Bin Yu, Ph.D.

Professor in Statistics, EECS, University of California, Berkeley

Bin Yu is CDSS Chancellor’s Distinguished Professor in Statistics, EECS, Center for Computational Biology, and Senior Advisor at the Simons Institute for the Theory of Computing, all at UC Berkeley. Her research focuses on the practice and theory of statistical machine learning, veridical data science, responsible and safe AI, and solving interdisciplinary data problems in neuroscience, genomics, and precision medicine. She and her team have developed algorithms such as iterative random forests (iRF), stability-driven NMF, adaptive wavelet distillation (AWD), Contextual Decomposition for Transformers (CD-T), SPEX and ProxySPEX for interpreting deep learning models, especially for compositional interpretability.

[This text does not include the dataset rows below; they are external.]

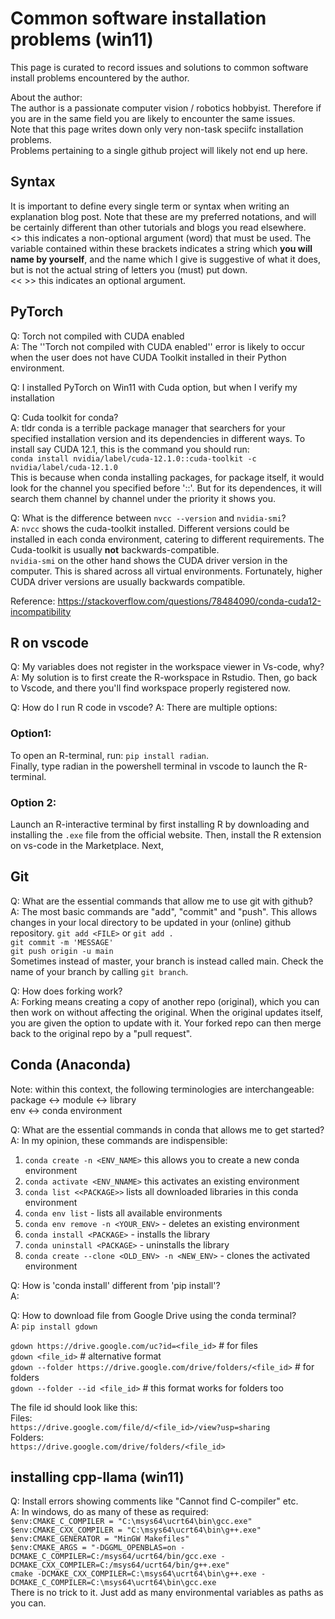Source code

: # Common software installation problems (win11)

This page is curated to record issues and solutions to common software install problems encountered by the author.

About the author:  
The author is a passionate computer vision / robotics hobbyist. Therefore if you are in the same field you are likely to encounter the same issues.  
Note that this page writes down only very non-task speciifc installation problems.  
Problems pertaining to a single github project will likely not end up here.  

## Syntax
It is important to define every single term or syntax when writing an explanation blog post. Note that these are my preferred notations, and will be certainly different than other tutorials and blogs you read elsewhere.  
<>  this indicates a non-optional argument (word) that must be used. The variable contained within these brackets indicates a string which **you will name by yourself**, and the name which I give is suggestive of what it does, but is not the actual string of letters you (must) put down.   
<< >> this indicates an optional argument.  

## PyTorch
Q: Torch not compiled with CUDA enabled  
A: The  ''Torch not compiled with CUDA enabled'' error is likely to occur when the user does not have CUDA Toolkit installed in their Python environment.

Q: I installed PyTorch on Win11 with Cuda option, but when I verify my installation

Q: Cuda toolkit for conda?  
A: tldr conda is a terrible package manager that searchers for your specified installation version and its dependencies in different ways. To install say CUDA 12.1, this is the command you should run:  
`conda install nvidia/label/cuda-12.1.0::cuda-toolkit -c nvidia/label/cuda-12.1.0`  
This is because when conda installing packages, for package itself, it would look for the channel you specified before '::'. But for its dependences, it will search them channel by channel under the priority it shows you.  

Q: What is the difference between `nvcc --version` and `nvidia-smi`?  
A: `nvcc` shows the cuda-toolkit installed. Different versions could be installed in each conda environment, catering to different requirements. The Cuda-toolkit is usually **not** backwards-compatible.  
`nvidia-smi` on the other hand shows the CUDA driver version in the computer. This is shared across all virtual environments. Fortunately, higher CUDA driver versions are usually backwards compatible.

Reference: https://stackoverflow.com/questions/78484090/conda-cuda12-incompatibility

## R on vscode
Q: My variables does not register in the workspace viewer in Vs-code, why?
A: My solution is to first create the R-workspace in Rstudio. Then, go back to Vscode, and there you'll find workspace properly registered now.

Q: How do I run R code in vscode?
A: There are multiple options:  
### Option1:
To open an R-terminal, run: `pip install radian`.  
Finally, type radian in the powershell terminal in vscode to launch the R-terminal.
### Option 2:
Launch an R-interactive terminal by first installing R by downloading and installing the `.exe` file from the official website. Then, install the R extension on vs-code in the Marketplace. Next,


## Git
Q: What are the essential commands that allow me to use git with github?  
A: The most basic commands are "add", "commit" and "push". This allows changes in your local directory to be updated in your (online) github repository. 
`git add <FILE>` or `git add .`  
`git commit -m 'MESSAGE'`  
`git push origin -u main`  
Sometimes instead of master, your branch is instead called main. Check the name of your branch by calling `git branch`.  

Q: How does forking work?  
A: Forking means creating a copy of another repo (original), which you can then work on without affecting the original. When the original updates itself, you are given the option to update with it. Your forked repo can then merge back to the original repo by a "pull request".

## Conda (Anaconda)
Note: within this context, the following terminologies are interchangeable:  
package <-> module <-> library  
env <-> conda environment

Q: What are the essential commands in conda that allows me to get started?  
A: In my opinion, these commands are indispensible:  
1. `conda create -n <ENV_NAME>` this allows you to create a new conda environment
2. `conda activate <ENV_NNAME>` this activates an existing environment  
3. `conda list <<PACKAGE>>` lists all downloaded libraries in this conda environment
4. `conda env list`  - lists all available environments
5. `conda env remove -n <YOUR_ENV>` - deletes an existing environment
6. `conda install <PACKAGE>` - installs the library
7. `conda uninstall <PACKAGE>` - uninstalls the library
8. `conda create --clone <OLD_ENV> -n <NEW_ENV>` - clones the activated environment

Q: How is 'conda install' different from 'pip install'?  
A: 

Q: How to download file from Google Drive using the conda terminal?  
A: `pip install gdown`

`gdown https://drive.google.com/uc?id=<file_id>`  # for files  
`gdown <file_id>`                                 # alternative format  
`gdown --folder https://drive.google.com/drive/folders/<file_id>`  # for folders  
`gdown --folder --id <file_id>`                                   # this format works for folders too  

The file id should look like this:    
Files:  
`https://drive.google.com/file/d/<file_id>/view?usp=sharing`  
Folders:  
`https://drive.google.com/drive/folders/<file_id>`  

## installing cpp-llama (win11)
Q: Install errors showing comments like "Cannot find C-compiler" etc.  
A: In windows, do as many of these as required:  
`$env:CMAKE_C_COMPILER = "C:\msys64\ucrt64\bin\gcc.exe"`  
`$env:CMAKE_CXX_COMPILER = "C:\msys64\ucrt64\bin\g++.exe"`  
`$env:CMAKE_GENERATOR = "MinGW Makefiles"`  
`$env:CMAKE_ARGS = "-DGGML_OPENBLAS=on -DCMAKE_C_COMPILER=C:/msys64/ucrt64/bin/gcc.exe -DCMAKE_CXX_COMPILER=C:/msys64/ucrt64/bin/g++.exe"`  
`cmake -DCMAKE_CXX_COMPILER=C:\msys64\ucrt64\bin\g++.exe -DCMAKE_C_COMPILER=C:\msys64\ucrt64\bin\gcc.exe `  
There is no trick to it. Just add as many environmental variables as paths as you can.  

##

She is a member of the National Academy of Sciences and of the American Academy of Arts and Sciences. She was a Guggenheim Fellow, President of Institute of Mathematical Statistics (IMS), and delivered the Tukey Lecture of the Bernoulli Society, the Breiman Lecture at NeurIPS, the IMS Rietz Lecture, and the Wald Memorial Lectures (the highest honor of IMS), and Distinguished Achievement Award and Lecture (formerly Fisher Lecture) of COPSS (Committee of Presidents of Statistical Societies). She holds an Honorary Doctorate from The University of Lausanne. She is on the Editorial Board of Proceedings of National Academy of Science (PNAS) and a co-editor of the Harvard Data Science Review (HDSR).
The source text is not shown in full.